(Data extracted from a collection)
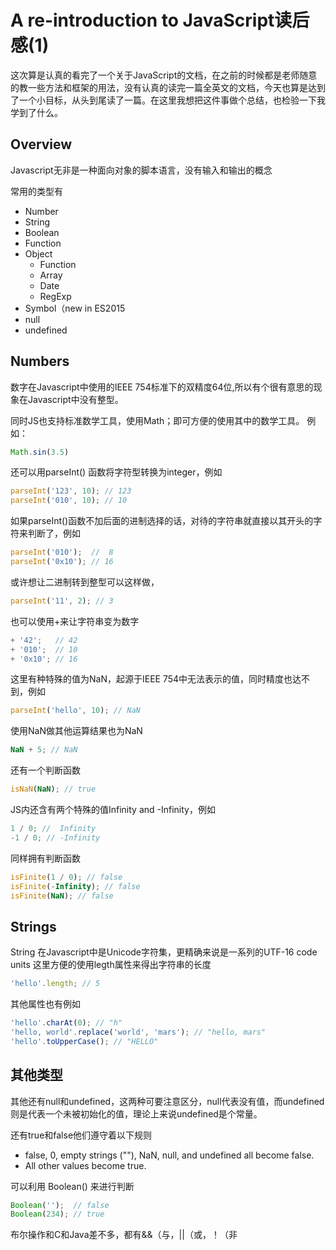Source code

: # A re-introduction to JavaScript读后感(1)

这次算是认真的看完了一个关于JavaScript的文档，在之前的时候都是老师随意的教一些方法和框架的用法，没有认真的读完一篇全英文的文档，今天也算是达到了一个小目标，从头到尾读了一篇。在这里我想把这件事做个总结，也检验一下我学到了什么。

<!-- more -->
## Overview

Javascript无非是一种面向对象的脚本语言，没有输入和输出的概念

常用的类型有

- Number
- String
- Boolean
- Function
- Object
  - Function
  - Array
  - Date
  - RegExp
- Symbol（new in ES2015
- null
- undefined

## Numbers

数字在Javascript中使用的IEEE 754标准下的双精度64位,所以有个很有意思的现象在Javascript中没有整型。

同时JS也支持标准数学工具，使用Math；即可方便的使用其中的数学工具。 例如：

``` javascript
Math.sin(3.5)
```

还可以用parseInt() 函数将字符型转换为integer，例如

``` javascript
parseInt('123', 10); // 123
parseInt('010', 10); // 10
```

如果parseInt()函数不加后面的进制选择的话，对待的字符串就直接以其开头的字符来判断了，例如

``` javascript
parseInt('010');  //  8
parseInt('0x10'); // 16
```

或许想让二进制转到整型可以这样做，

``` javascript
parseInt('11', 2); // 3
```

也可以使用+来让字符串变为数字

``` javascript
+ '42';   // 42
+ '010';  // 10
+ '0x10'; // 16
```

这里有种特殊的值为NaN，起源于IEEE 754中无法表示的值，同时精度也达不到，例如

``` javascript
parseInt('hello', 10); // NaN
```

使用NaN做其他运算结果也为NaN

``` javascript
NaN + 5; // NaN
```

还有一个判断函数

``` javascript
isNaN(NaN); // true
```

JS内还含有两个特殊的值Infinity and -Infinity，例如

``` javascript
1 / 0; //  Infinity
-1 / 0; // -Infinity
```

同样拥有判断函数

``` javascript
isFinite(1 / 0); // false
isFinite(-Infinity); // false
isFinite(NaN); // false
```

## Strings

String 在Javascript中是Unicode字符集，更精确来说是一系列的UTF-16 code units
这里方便的使用legth属性来得出字符串的长度

``` javascript
'hello'.length; // 5
```

其他属性也有例如

``` javascript
'hello'.charAt(0); // "h"
'hello, world'.replace('world', 'mars'); // "hello, mars"
'hello'.toUpperCase(); // "HELLO"
```

## 其他类型

其他还有null和undefined，这两种可要注意区分，null代表没有值，而undefined则是代表一个未被初始化的值，理论上来说undefined是个常量。

还有true和false他们遵守着以下规则

- false, 0, empty strings (""), NaN, null, and undefined all become false.
- All other values become true.

可以利用 Boolean() 来进行判断

``` javascript
Boolean('');  // false
Boolean(234); // true
```

布尔操作和C和Java差不多，都有&&（与，||（或，！（非
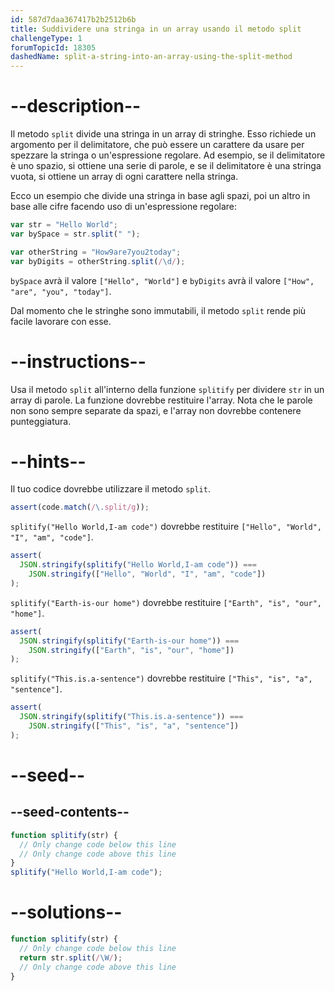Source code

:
 ```yaml
---
id: 587d7daa367417b2b2512b6b
title: Suddividere una stringa in un array usando il metodo split
challengeType: 1
forumTopicId: 18305
dashedName: split-a-string-into-an-array-using-the-split-method
---
```


# --description--

Il metodo `split` divide una stringa in un array di stringhe. Esso richiede un argomento per il delimitatore, che può essere un carattere da usare per spezzare la stringa o un'espressione regolare. Ad esempio, se il delimitatore è uno spazio, si ottiene una serie di parole, e se il delimitatore è una stringa vuota, si ottiene un array di ogni carattere nella stringa.

Ecco un esempio che divide una stringa in base agli spazi, poi un altro in base alle cifre facendo uso di un'espressione regolare:

```js
var str = "Hello World";
var bySpace = str.split(" ");

var otherString = "How9are7you2today";
var byDigits = otherString.split(/\d/);
```

`bySpace` avrà il valore `["Hello", "World"]` e `byDigits` avrà il valore `["How", "are", "you", "today"]`.

Dal momento che le stringhe sono immutabili, il metodo `split` rende più facile lavorare con esse.

# --instructions--

Usa il metodo `split` all'interno della funzione `splitify` per dividere `str` in un array di parole. La funzione dovrebbe restituire l'array. Nota che le parole non sono sempre separate da spazi, e l'array non dovrebbe contenere punteggiatura.

# --hints--

Il tuo codice dovrebbe utilizzare il metodo `split`.

```js
assert(code.match(/\.split/g));
```

`splitify("Hello World,I-am code")` dovrebbe restituire `["Hello", "World", "I", "am", "code"]`.

```js
assert(
  JSON.stringify(splitify("Hello World,I-am code")) ===
    JSON.stringify(["Hello", "World", "I", "am", "code"])
);
```

`splitify("Earth-is-our home")` dovrebbe restituire `["Earth", "is", "our", "home"]`.

```js
assert(
  JSON.stringify(splitify("Earth-is-our home")) ===
    JSON.stringify(["Earth", "is", "our", "home"])
);
```

`splitify("This.is.a-sentence")` dovrebbe restituire `["This", "is", "a", "sentence"]`.

```js
assert(
  JSON.stringify(splitify("This.is.a-sentence")) ===
    JSON.stringify(["This", "is", "a", "sentence"])
);
```

# --seed--

## --seed-contents--

```js
function splitify(str) {
  // Only change code below this line
  // Only change code above this line
}
splitify("Hello World,I-am code");
```

# --solutions--

```js
function splitify(str) {
  // Only change code below this line
  return str.split(/\W/);
  // Only change code above this line
}
```

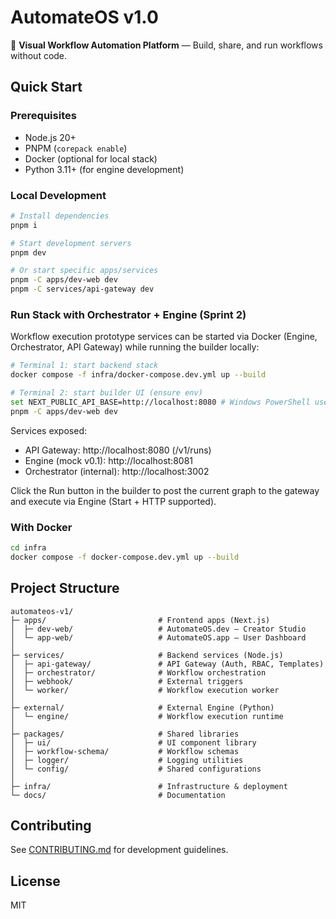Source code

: # AutomateOS v1.0

🚀 **Visual Workflow Automation Platform** — Build, share, and run workflows without code.

## Quick Start

### Prerequisites

- Node.js 20+
- PNPM (`corepack enable`)
- Docker (optional for local stack)
- Python 3.11+ (for engine development)

### Local Development

```bash
# Install dependencies
pnpm i

# Start development servers
pnpm dev

# Or start specific apps/services
pnpm -C apps/dev-web dev
pnpm -C services/api-gateway dev
```

### Run Stack with Orchestrator + Engine (Sprint 2)

Workflow execution prototype services can be started via Docker (Engine, Orchestrator, API Gateway) while running the builder locally:

```bash
# Terminal 1: start backend stack
docker compose -f infra/docker-compose.dev.yml up --build

# Terminal 2: start builder UI (ensure env)
set NEXT_PUBLIC_API_BASE=http://localhost:8080 # Windows PowerShell use: $env:NEXT_PUBLIC_API_BASE="http://localhost:8080"
pnpm -C apps/dev-web dev
```

Services exposed:

- API Gateway: http://localhost:8080 (/v1/runs)
- Engine (mock v0.1): http://localhost:8081
- Orchestrator (internal): http://localhost:3002

Click the Run button in the builder to post the current graph to the gateway and execute via Engine (Start + HTTP supported).

### With Docker

```bash
cd infra
docker compose -f docker-compose.dev.yml up --build
```

## Project Structure

```
automateos-v1/
├─ apps/                         # Frontend apps (Next.js)
│  ├─ dev-web/                   # AutomateOS.dev — Creator Studio
│  └─ app-web/                   # AutomateOS.app — User Dashboard
│
├─ services/                     # Backend services (Node.js)
│  ├─ api-gateway/               # API Gateway (Auth, RBAC, Templates)
│  ├─ orchestrator/              # Workflow orchestration
│  ├─ webhook/                   # External triggers
│  └─ worker/                    # Workflow execution worker
│
├─ external/                     # External Engine (Python)
│  └─ engine/                    # Workflow execution runtime
│
├─ packages/                     # Shared libraries
│  ├─ ui/                        # UI component library
│  ├─ workflow-schema/           # Workflow schemas
│  ├─ logger/                    # Logging utilities
│  └─ config/                    # Shared configurations
│
├─ infra/                        # Infrastructure & deployment
└─ docs/                         # Documentation
```

## Contributing

See [CONTRIBUTING.md](./CONTRIBUTING.md) for development guidelines.

## License

MIT
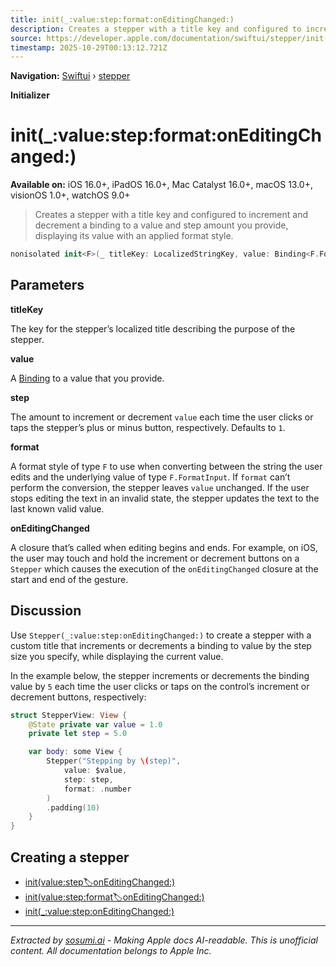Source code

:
```yaml
---
title: init(_:value:step:format:onEditingChanged:)
description: Creates a stepper with a title key and configured to increment and decrement a binding to a value and step amount you provide, displaying its value with an applied format style.
source: https://developer.apple.com/documentation/swiftui/stepper/init(_:value:step:format:oneditingchanged:)
timestamp: 2025-10-29T00:13:12.721Z
---
```


**Navigation:** [Swiftui](/documentation/swiftui) › [stepper](/documentation/swiftui/stepper)

**Initializer**

# init(_:value:step:format:onEditingChanged:)

**Available on:** iOS 16.0+, iPadOS 16.0+, Mac Catalyst 16.0+, macOS 13.0+, visionOS 1.0+, watchOS 9.0+

> Creates a stepper with a title key and configured to increment and decrement a binding to a value and step amount you provide, displaying its value with an applied format style.

```swift
nonisolated init<F>(_ titleKey: LocalizedStringKey, value: Binding<F.FormatInput>, step: F.FormatInput.Stride = 1, format: F, onEditingChanged: @escaping (Bool) -> Void = { _ in }) where F : ParseableFormatStyle, F.FormatInput : BinaryFloatingPoint, F.FormatOutput == String
```

## Parameters

**titleKey**

The key for the stepper’s localized title describing the purpose of the stepper.



**value**

A [Binding](/documentation/swiftui/binding) to a value that you provide.



**step**

The amount to increment or decrement `value` each time the user clicks or taps the stepper’s plus or minus button, respectively.  Defaults to `1`.



**format**

A format style of type `F` to use when converting between the string the user edits and the underlying value of type `F.FormatInput`. If `format` can’t perform the conversion, the stepper leaves `value` unchanged. If the user stops editing the text in an invalid state, the stepper updates the text to the last known valid value.



**onEditingChanged**

A closure that’s called when editing begins and ends. For example, on iOS, the user may touch and hold the increment or decrement buttons on a `Stepper` which causes the execution of the `onEditingChanged` closure at the start and end of the gesture.



## Discussion

Use `Stepper(_:value:step:onEditingChanged:)` to create a stepper with a custom title that increments or decrements a binding to value by the step size you specify, while displaying the current value.

In the example below, the stepper increments or decrements the binding value by `5` each time the user clicks or taps on the control’s increment or decrement buttons, respectively:

```swift
struct StepperView: View {
    @State private var value = 1.0
    private let step = 5.0

    var body: some View {
        Stepper("Stepping by \(step)",
            value: $value,
            step: step,
            format: .number
        )
        .padding(10)
    }
}
```



## Creating a stepper

- [init(value:step:label:onEditingChanged:)](/documentation/swiftui/stepper/init(value:step:label:oneditingchanged:))
- [init(value:step:format:label:onEditingChanged:)](/documentation/swiftui/stepper/init(value:step:format:label:oneditingchanged:))
- [init(_:value:step:onEditingChanged:)](/documentation/swiftui/stepper/init(_:value:step:oneditingchanged:))

---

*Extracted by [sosumi.ai](https://sosumi.ai) - Making Apple docs AI-readable.*
*This is unofficial content. All documentation belongs to Apple Inc.*
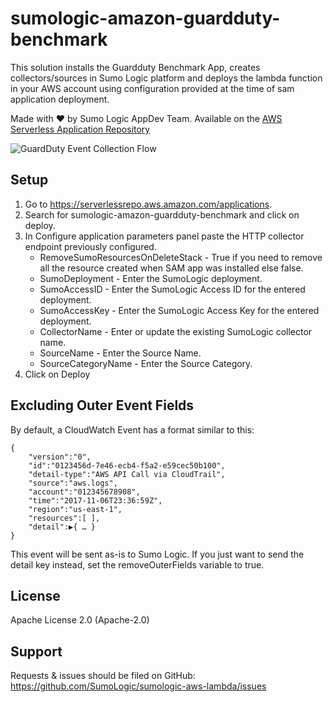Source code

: # sumologic-amazon-guardduty-benchmark

This solution installs the Guardduty Benchmark App, creates collectors/sources in Sumo Logic platform and deploys the lambda function in your AWS account using configuration provided at the time of sam application deployment.

Made with ❤️ by Sumo Logic AppDev Team. Available on the [AWS Serverless Application Repository](https://aws.amazon.com/serverless)

![GuardDuty Event Collection Flow](https://s3.amazonaws.com/appdev-cloudformation-templates/sumologic-guardduty-evetns-processor.png)

## Setup
1. Go to https://serverlessrepo.aws.amazon.com/applications.
2. Search for sumologic-amazon-guardduty-benchmark and click on deploy.
3. In Configure application parameters panel paste the HTTP collector endpoint previously configured.
    - RemoveSumoResourcesOnDeleteStack - True if you need to remove all the resource created when SAM app was installed else false.
    - SumoDeployment - Enter the SumoLogic deployment.
    - SumoAccessID - Enter the SumoLogic Access ID for the entered deployment.
    - SumoAccessKey - Enter the SumoLogic Access Key for the entered deployment.
    - CollectorName - Enter or update the existing SumoLogic collector name.
    - SourceName - Enter the Source Name.
    - SourceCategoryName - Enter the Source Category.
4. Click on Deploy

## Excluding Outer Event Fields

By default, a CloudWatch Event has a format similar to this:
```
{
    "version":"0",
    "id":"0123456d-7e46-ecb4-f5a2-e59cec50b100",
    "detail-type":"AWS API Call via CloudTrail",
    "source":"aws.logs",
    "account":"012345678908",
    "time":"2017-11-06T23:36:59Z",
    "region":"us-east-1",
    "resources":[ ],
    "detail":▶{ … }
}
```
This event will be sent as-is to Sumo Logic. If you just want to send the detail key instead, set the removeOuterFields variable to true.


## License

Apache License 2.0 (Apache-2.0)


## Support
Requests & issues should be filed on GitHub: https://github.com/SumoLogic/sumologic-aws-lambda/issues
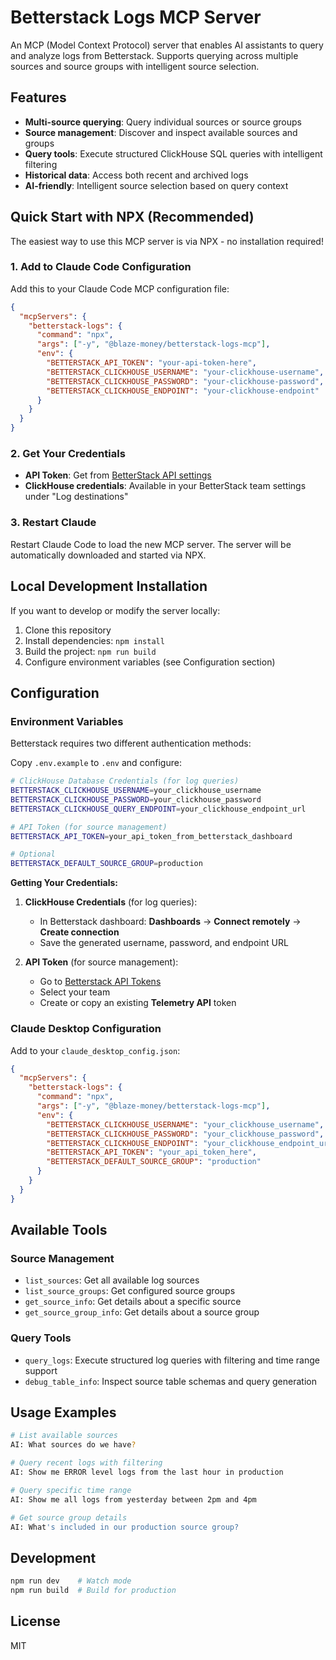 # Betterstack Logs MCP Server

An MCP (Model Context Protocol) server that enables AI assistants to query and analyze logs from Betterstack. Supports querying across multiple sources and source groups with intelligent source selection.

## Features

- **Multi-source querying**: Query individual sources or source groups
- **Source management**: Discover and inspect available sources and groups
- **Query tools**: Execute structured ClickHouse SQL queries with intelligent filtering
- **Historical data**: Access both recent and archived logs
- **AI-friendly**: Intelligent source selection based on query context

## Quick Start with NPX (Recommended)

The easiest way to use this MCP server is via NPX - no installation required!

### 1. Add to Claude Code Configuration

Add this to your Claude Code MCP configuration file:

```json
{
  "mcpServers": {
    "betterstack-logs": {
      "command": "npx",
      "args": ["-y", "@blaze-money/betterstack-logs-mcp"],
      "env": {
        "BETTERSTACK_API_TOKEN": "your-api-token-here",
        "BETTERSTACK_CLICKHOUSE_USERNAME": "your-clickhouse-username",
        "BETTERSTACK_CLICKHOUSE_PASSWORD": "your-clickhouse-password",
        "BETTERSTACK_CLICKHOUSE_ENDPOINT": "your-clickhouse-endpoint"
      }
    }
  }
}
```

### 2. Get Your Credentials

- **API Token**: Get from [BetterStack API settings](https://betterstack.com/team/api)
- **ClickHouse credentials**: Available in your BetterStack team settings under "Log destinations"

### 3. Restart Claude

Restart Claude Code to load the new MCP server. The server will be automatically downloaded and started via NPX.

## Local Development Installation

If you want to develop or modify the server locally:

1. Clone this repository
2. Install dependencies: `npm install`
3. Build the project: `npm run build`
4. Configure environment variables (see Configuration section)

## Configuration

### Environment Variables

Betterstack requires two different authentication methods:

Copy `.env.example` to `.env` and configure:

```bash
# ClickHouse Database Credentials (for log queries)
BETTERSTACK_CLICKHOUSE_USERNAME=your_clickhouse_username
BETTERSTACK_CLICKHOUSE_PASSWORD=your_clickhouse_password
BETTERSTACK_CLICKHOUSE_QUERY_ENDPOINT=your_clickhouse_endpoint_url

# API Token (for source management)
BETTERSTACK_API_TOKEN=your_api_token_from_betterstack_dashboard

# Optional
BETTERSTACK_DEFAULT_SOURCE_GROUP=production
```

**Getting Your Credentials:**

1. **ClickHouse Credentials** (for log queries):
   - In Betterstack dashboard: **Dashboards** → **Connect remotely** → **Create connection**
   - Save the generated username, password, and endpoint URL

2. **API Token** (for source management):
   - Go to [Betterstack API Tokens](https://betterstack.com/settings/api-tokens/0)
   - Select your team  
   - Create or copy an existing **Telemetry API** token

### Claude Desktop Configuration

Add to your `claude_desktop_config.json`:

```json
{
  "mcpServers": {
    "betterstack-logs": {
      "command": "npx",
      "args": ["-y", "@blaze-money/betterstack-logs-mcp"],
      "env": {
        "BETTERSTACK_CLICKHOUSE_USERNAME": "your_clickhouse_username",
        "BETTERSTACK_CLICKHOUSE_PASSWORD": "your_clickhouse_password",
        "BETTERSTACK_CLICKHOUSE_ENDPOINT": "your_clickhouse_endpoint_url",
        "BETTERSTACK_API_TOKEN": "your_api_token_here",
        "BETTERSTACK_DEFAULT_SOURCE_GROUP": "production"
      }
    }
  }
}
```

## Available Tools

### Source Management
- `list_sources`: Get all available log sources
- `list_source_groups`: Get configured source groups
- `get_source_info`: Get details about a specific source
- `get_source_group_info`: Get details about a source group

### Query Tools
- `query_logs`: Execute structured log queries with filtering and time range support
- `debug_table_info`: Inspect source table schemas and query generation


## Usage Examples

```bash
# List available sources
AI: What sources do we have?

# Query recent logs with filtering
AI: Show me ERROR level logs from the last hour in production

# Query specific time range
AI: Show me all logs from yesterday between 2pm and 4pm

# Get source group details
AI: What's included in our production source group?
```

## Development

```bash
npm run dev    # Watch mode
npm run build  # Build for production
```

## License

MIT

Exercise objective
What lines above contain the string "groups"? Copy all of them.

Exercise output
An MCP (Model Context Protocol) server that enables AI assistants to query and analyze logs from Betterstack. Supports querying across multiple sources and source groups with intelligent source selection.
- **Multi-source querying**: Query individual sources or source groups
- **Source management**: Discover and inspect available sources and groups
- `list_source_groups`: Get configured source groups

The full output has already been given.